In 2005 Manchester United were debt-free, built a 76,000 stadium and were the "richest club in the world" before the Glazers in a hostile takeover saddled the club with their own borrowings, and neither the Football Association nor the Premier League raised an eyebrow.
The cost of servicing that debt in terms of interest charges and bankers' fees for restructuring to date has been more than £500m.
The Glazers have now registered United in the Cayman Islands to assist with the latest attempt to float shares to raise cash and plan to trade on the New York Stock Exchange, but will still maintain control with the terms of the issue. Investors will be invited to buy A shares in the Cayman Islands holding company that carry less voting rights than the owners.
The latest accounts show the club's debt at £423m and despite chief executive, David Gill insisting the debt and interest burden has not damaged the club's ability to invest in Sir Alex Ferguson's team the club ended without a trophy in 2011/12 season. In 2012/13 United may regain the Premier League title and get to the latter stages of the Champions League if not win it, falling short though will raise questions if all the cash raised goes just to pay off the debt.
UK investors have been badly burned on football flotations before but United's global brand will interest potential US investors.
United's global support, reported as 659 million people, is as strong as ever announcing last week that they will be re-launching its official UK credit card.

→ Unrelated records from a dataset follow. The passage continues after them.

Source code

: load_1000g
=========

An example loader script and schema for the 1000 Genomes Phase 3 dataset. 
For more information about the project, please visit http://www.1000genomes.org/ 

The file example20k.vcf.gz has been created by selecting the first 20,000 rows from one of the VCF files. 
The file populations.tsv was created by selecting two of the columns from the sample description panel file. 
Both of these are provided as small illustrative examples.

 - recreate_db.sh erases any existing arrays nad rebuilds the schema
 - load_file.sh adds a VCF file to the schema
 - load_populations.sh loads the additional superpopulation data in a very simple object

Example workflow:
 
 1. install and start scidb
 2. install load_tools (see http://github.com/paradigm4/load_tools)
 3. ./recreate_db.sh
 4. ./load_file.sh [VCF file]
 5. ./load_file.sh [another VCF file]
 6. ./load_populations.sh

Supporters who use the card will be entitled to 10 per cent discounts at the club's Megastore and Red Cafe at its Old Trafford home, as well as in its online store, and a 20 per cent discount on stadium and museum tours. They will also be entered into a special prize draw for every £50 they spend using the card
Could this be a smoke screen to the share issue? Fans will get behind Ferguson's team and success is down to the "Boss" failure is down the "Chairman" (the Glazers), football never changes.